Friday was Flannery O'Connor's birthday, so on Saturday I had to take Mystery and Manners off the shelf. Here's a taste:
"But there's a certain grain of stupidity that the writer of fiction can hardly do without, and this is the quality of having to stare, of not getting the point at once. The longer you look at one object, the more of the world you see in it; and it's well to remember that the serious fiction writer always writes about the whole world, no matter how limited his particular scene. For him, the bomb that was dropped on Hiroshima affects life on the Oconee River, and there's not anything he can do about it.
"People are always complaining that the modern novelist has no hope and that the picture he paints of the world is unbearable. The only answer to this is that people without hope do not write novels. Writing a novel is a terrible experience, during which the hair often falls out and the teeth decay. I'm always highly irritated by people who imply that writing fiction is an escape from reality. It is a plunge into reality and it's very shocking to the system. If the novelist is not sustained by a hope of money, then he must be sustained by a hope of salvation, or he simply won't suvive the ordeal.

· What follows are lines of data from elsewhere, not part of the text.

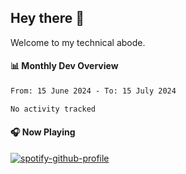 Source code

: ## Hey there 👋

Welcome to my technical abode.

#### 📊 Monthly Dev Overview
<!--START_SECTION:waka-->

```txt
From: 15 June 2024 - To: 15 July 2024

No activity tracked
```

<!--END_SECTION:waka-->

#### 🎧 Now Playing

[![spotify-github-profile](https://spotify-github-profile.vercel.app/api/view?uid=james2mid&cover_image=true&theme=natemoo-re)](https://open.spotify.com/user/james2mid?si=2b3baf2b09cb499e)
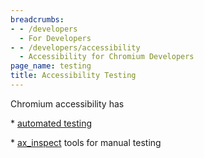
 ```yaml
---
breadcrumbs:
- - /developers
  - For Developers
- - /developers/accessibility
  - Accessibility for Chromium Developers
page_name: testing
title: Accessibility Testing
---
```


Chromium accessibility has

\* [automated testing](/developers/accessibility/testing/automated-testing)

\* [ax_inspect](/developers/accessibility/testing/automated-testing/ax-inspect)
tools for manual testing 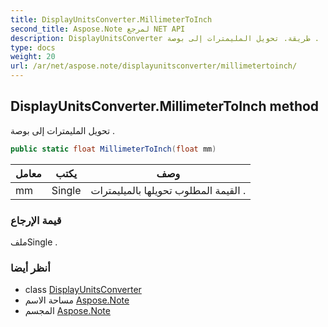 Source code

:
 ```yaml
---
title: DisplayUnitsConverter.MillimeterToInch
second_title: Aspose.Note لمرجع NET API
description: DisplayUnitsConverter طريقة. تحويل المليمترات إلى بوصة .
type: docs
weight: 20
url: /ar/net/aspose.note/displayunitsconverter/millimetertoinch/
---
```

## DisplayUnitsConverter.MillimeterToInch method

تحويل المليمترات إلى بوصة .

```csharp
public static float MillimeterToInch(float mm)
```

| معامل | يكتب | وصف |
| --- | --- | --- |
| mm | Single | القيمة المطلوب تحويلها بالميليمترات . |

### قيمة الإرجاع

ملفSingle .

### أنظر أيضا

* class [DisplayUnitsConverter](../)
* مساحة الاسم [Aspose.Note](../../displayunitsconverter/)
* المجسم [Aspose.Note](../../../)


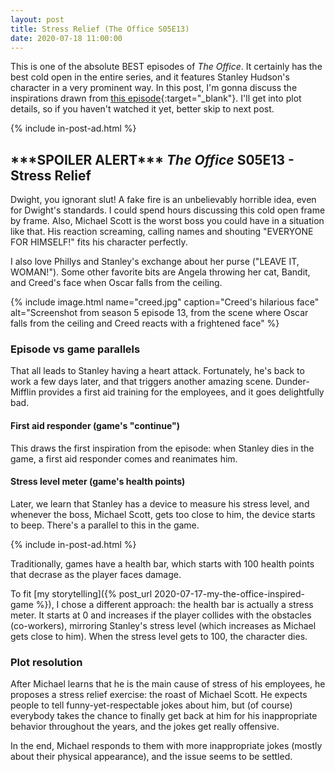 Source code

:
 ```yaml
---
layout: post
title: Stress Relief (The Office S05E13)
date: 2020-07-18 11:00:00
---
```


This is one of the absolute BEST episodes of _The Office_. It certainly has the best cold open in the entire series, and it features Stanley Hudson's character in a very prominent way. In this post, I'm gonna discuss the inspirations drawn from [this episode](https://www.imdb.com/title/tt1248736/){:target="_blank"}. I'll get into plot details, so if you haven't watched it yet, better skip to next post.

{% include in-post-ad.html %}

## \*\*\*SPOILER ALERT\*\*\* _The Office_ S05E13 - Stress Relief

Dwight, you ignorant slut! A fake fire is an unbelievably horrible idea, even for Dwight's standards. I could spend hours discussing this cold open frame by frame. Also, Michael Scott is the worst boss you could have in a situation like that. His reaction screaming, calling names and shouting "EVERYONE FOR HIMSELF!" fits his character perfectly.

I also love Phillys and Stanley's exchange about her purse ("LEAVE IT, WOMAN!"). Some other favorite bits are Angela throwing her cat, Bandit, and Creed's face when Oscar falls from the ceiling.

{% include image.html name="creed.jpg" caption="Creed's hilarious face" alt="Screenshot from season 5 episode 13, from the scene where Oscar falls from the ceiling and Creed reacts with a frightened face" %}

### Episode vs game parallels

That all leads to Stanley having a heart attack. Fortunately, he's back to work a few days later, and that triggers another amazing scene. Dunder-Mifflin provides a first aid training for the employees, and it goes delightfully bad.

#### First aid responder (game's "continue")

This draws the first inspiration from the episode: when Stanley dies in the game, a first aid responder comes and reanimates him.

#### Stress level meter (game's health points)

Later, we learn that Stanley has a device to measure his stress level, and whenever the boss, Michael Scott, gets too close to him, the device starts to beep. There's a parallel to this in the game.

{% include in-post-ad.html %}

Traditionally, games have a health bar, which starts with 100 health points that decrase as the player faces damage.

To fit [my storytelling]({% post_url 2020-07-17-my-the-office-inspired-game %}), I chose a different approach: the health bar is actually a stress meter. It starts at 0 and increases if the player collides with the obstacles (co-workers), mirroring Stanley's stress level (which increases as Michael gets close to him). When the stress level gets to 100, the character dies.

### Plot resolution

After Michael learns that he is the main cause of stress of his employees, he proposes a stress relief exercise: the roast of Michael Scott. He expects people to tell funny-yet-respectable jokes about him, but (of course) everybody takes the chance to finally get back at him for his inappropriate behavior throughout the years, and the jokes get really offensive.

In the end, Michael responds to them with more inappropriate jokes (mostly about their physical appearance), and the issue seems to be settled. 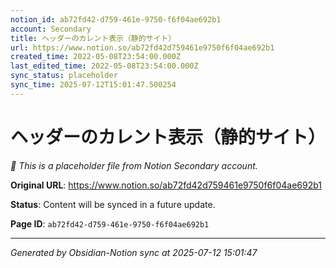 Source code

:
 ```yaml
---
notion_id: ab72fd42-d759-461e-9750-f6f04ae692b1
account: Secondary
title: ヘッダーのカレント表示（静的サイト）
url: https://www.notion.so/ab72fd42d759461e9750f6f04ae692b1
created_time: 2022-05-08T23:54:00.000Z
last_edited_time: 2022-05-08T23:54:00.000Z
sync_status: placeholder
sync_time: 2025-07-12T15:01:47.500254
---
```


# ヘッダーのカレント表示（静的サイト）

*🔄 This is a placeholder file from Notion Secondary account.*

**Original URL**: https://www.notion.so/ab72fd42d759461e9750f6f04ae692b1

**Status**: Content will be synced in a future update.

**Page ID**: `ab72fd42-d759-461e-9750-f6f04ae692b1`

---

*Generated by Obsidian-Notion sync at 2025-07-12 15:01:47*
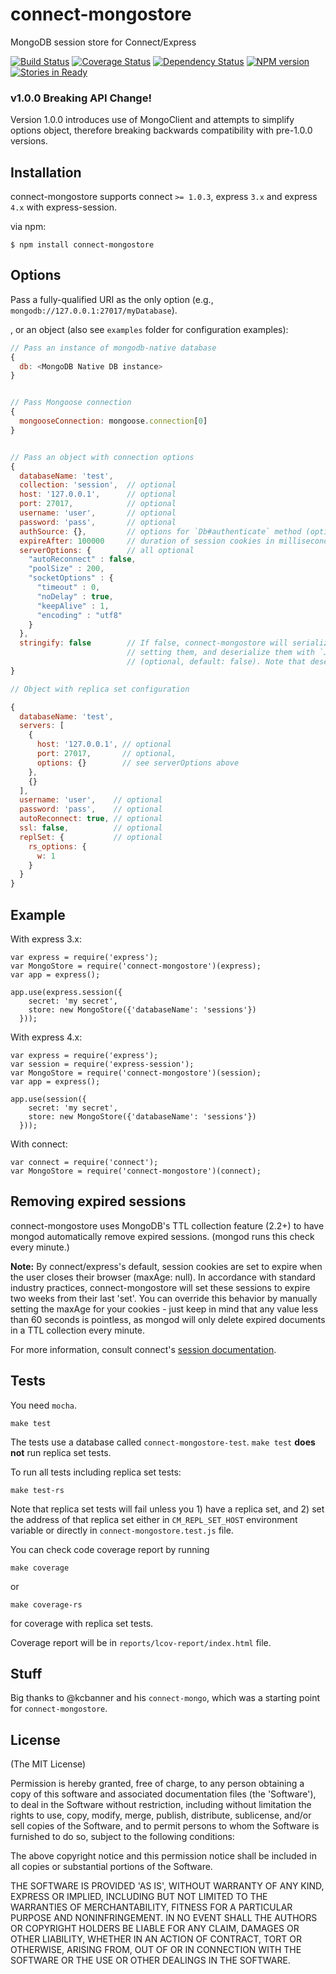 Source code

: # connect-mongostore

  MongoDB session store for Connect/Express

  [![Build Status](https://secure.travis-ci.org/diversario/connect-mongostore.png?branch=master)](http://travis-ci.org/diversario/connect-mongostore)
  [![Coverage Status](https://coveralls.io/repos/diversario/connect-mongostore/badge.png?branch=master)](https://coveralls.io/r/diversario/connect-mongostore?branch=master)
  [![Dependency Status](https://gemnasium.com/diversario/connect-mongostore.png)](https://gemnasium.com/diversario/connect-mongostore)
  [![NPM version](https://badge.fury.io/js/connect-mongostore.png)](http://badge.fury.io/js/connect-mongostore)
  [![Stories in Ready](https://badge.waffle.io/diversario/connect-mongostore.png?label=ready&title=Ready)](https://waffle.io/diversario/connect-mongostore)
  
### v1.0.0 Breaking API Change!
  
  Version 1.0.0 introduces use of MongoClient and attempts to simplify options object, therefore breaking backwards compatibility with pre-1.0.0 versions.

## Installation

connect-mongostore supports connect `>= 1.0.3`, express `3.x` and express `4.x` with express-session.

via npm:

    $ npm install connect-mongostore

## Options

  Pass a fully-qualified URI as the only option (e.g., `mongodb://127.0.0.1:27017/myDatabase`). 
  
  , or an object (also see `examples` folder for configuration examples):

```javascript
// Pass an instance of mongodb-native database
{
  db: <MongoDB Native DB instance>
}


// Pass Mongoose connection
{
  mongooseConnection: mongoose.connection[0]
}


// Pass an object with connection options
{
  databaseName: 'test',
  collection: 'session',  // optional
  host: '127.0.0.1',      // optional
  port: 27017,            // optional
  username: 'user',       // optional
  password: 'pass',       // optional
  authSource: {},         // options for `Db#authenticate` method (optional)
  expireAfter: 100000     // duration of session cookies in milliseconds (e.g., ones with `maxAge` not defined). Defaults to 2 weeks.
  serverOptions: {        // all optional
    "autoReconnect" : false,
    "poolSize" : 200,
    "socketOptions" : {
      "timeout" : 0,
      "noDelay" : true,
      "keepAlive" : 1,
      "encoding" : "utf8"
    }
  },
  stringify: false        // If false, connect-mongostore will serialize sessions using `JSON.stringify` before
                          // setting them, and deserialize them with `JSON.parse` when getting them.
                          // (optional, default: false). Note that deserialization will not revive Dates, Object IDs and other non-plain objects.
}

// Object with replica set configuration

{
  databaseName: 'test',
  servers: [
    {
      host: '127.0.0.1', // optional
      port: 27017,       // optional,
      options: {}        // see serverOptions above
    },
    {}
  ],
  username: 'user',    // optional
  password: 'pass',    // optional
  autoReconnect: true, // optional
  ssl: false,          // optional
  replSet: {           // optional
    rs_options: {
      w: 1
    }
  }
}
```


## Example

With express 3.x:

    var express = require('express');
    var MongoStore = require('connect-mongostore')(express);
    var app = express();
    
    app.use(express.session({
        secret: 'my secret',
        store: new MongoStore({'databaseName': 'sessions'})
      }));

With express 4.x:

    var express = require('express');
    var session = require('express-session');
    var MongoStore = require('connect-mongostore')(session);
    var app = express();

    app.use(session({
        secret: 'my secret',
        store: new MongoStore({'databaseName': 'sessions'})
      }));

With connect:

    var connect = require('connect');
    var MongoStore = require('connect-mongostore')(connect);

## Removing expired sessions

  connect-mongostore uses MongoDB's TTL collection feature (2.2+) to
  have mongod automatically remove expired sessions. (mongod runs this
  check every minute.)

  **Note:** By connect/express's default, session cookies are set to 
  expire when the user closes their browser (maxAge: null). In accordance
  with standard industry practices, connect-mongostore will set these sessions
  to expire two weeks from their last 'set'. You can override this 
  behavior by manually setting the maxAge for your cookies - just keep in
  mind that any value less than 60 seconds is pointless, as mongod will
  only delete expired documents in a TTL collection every minute.

  For more information, consult connect's [session documentation](http://www.senchalabs.org/connect/session.html).

## Tests

You need `mocha`.

    make test

The tests use a database called `connect-mongostore-test`. `make test` **does not** run replica set tests.

To run all tests including replica set tests:

    make test-rs

Note that replica set tests will fail unless you 1) have a replica set, and 2) set the address of that replica set either in `CM_REPL_SET_HOST` environment variable or directly in `connect-mongostore.test.js` file.

You can check code coverage report by running

    make coverage
    
or
    
    make coverage-rs
        
for coverage with replica set tests.
    
Coverage report will be in `reports/lcov-report/index.html` file.


## Stuff

Big thanks to @kcbanner and his `connect-mongo`, which was a starting point for `connect-mongostore`.

## License 

(The MIT License)


Permission is hereby granted, free of charge, to any person obtaining
a copy of this software and associated documentation files (the
'Software'), to deal in the Software without restriction, including
without limitation the rights to use, copy, modify, merge, publish,
distribute, sublicense, and/or sell copies of the Software, and to
permit persons to whom the Software is furnished to do so, subject to
the following conditions:

The above copyright notice and this permission notice shall be
included in all copies or substantial portions of the Software.

THE SOFTWARE IS PROVIDED 'AS IS', WITHOUT WARRANTY OF ANY KIND,
EXPRESS OR IMPLIED, INCLUDING BUT NOT LIMITED TO THE WARRANTIES OF
MERCHANTABILITY, FITNESS FOR A PARTICULAR PURPOSE AND NONINFRINGEMENT.
IN NO EVENT SHALL THE AUTHORS OR COPYRIGHT HOLDERS BE LIABLE FOR ANY
CLAIM, DAMAGES OR OTHER LIABILITY, WHETHER IN AN ACTION OF CONTRACT,
TORT OR OTHERWISE, ARISING FROM, OUT OF OR IN CONNECTION WITH THE
SOFTWARE OR THE USE OR OTHER DEALINGS IN THE SOFTWARE.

"People without hope not only don't write novels, but what is more to the point, they don't read them. They don't take long looks at anything, because they lack the courage. The way to despair is to refuse to have any kind of experience, and the novel, of course, is a way to have experience. The lady who only read books that improved her mind was taking a safe course--and a hopeless one. She'll never know whether her mind is improved or not, but should she ever, by some mistake, read a great novel, she'll know mighty well that something is happening to her.
"A good many people have the notion that nothing happens in modern fiction and that nothing is supposed to happen, that it is the style now to write a story in which nothing happens. Actually, I think more happens in modern fiction--with less furor on the surface--than has ever happened in fiction before."
And because of an article in The Charlotte Observer, about a 6,000 member-plus church that had withdrawn ministries from local charities for the downtrodden based on the charities' agreeableness in accepting help as well from Catholics and Muslims (one of the charities, I might add, has refused help from homosexuals in the past, but the homosexuals begged people not to withdraw their support in retaliation of the charity's narrowmindedness), I turned to O'Connor's chapter on the Catholic novelist in the Protestant South:
"Religious enthusiasm is accepted as one of the South's more grotesque features, and it is possible to build upon that acceptance, however little real understanding such acceptance may carry with it. When you write about backwoods prophets, it is very difficult to get across to the modern reader that you take these people seriously, that you are not making fun of them, but that their concerns are your own and, in your judgment, central to human life. It is almost inconceivable to this reader that such could be the case. It is hard enough for him to suspend his disbelief and accept an anagogical level of action at all, harder still for him to accept its action in an obviously grotesque character. He has the mistaken notion that a concern with grace is a concern with exalted human behavior, that it is a pretentious concern. It is, however, simply a concern with the human reaction to that which, instant by instant, gives life to the soul. It is a concern with a realization that breeds charity and with the charity that breeds action. Often the nature of grace can be made plain only by describing its absence."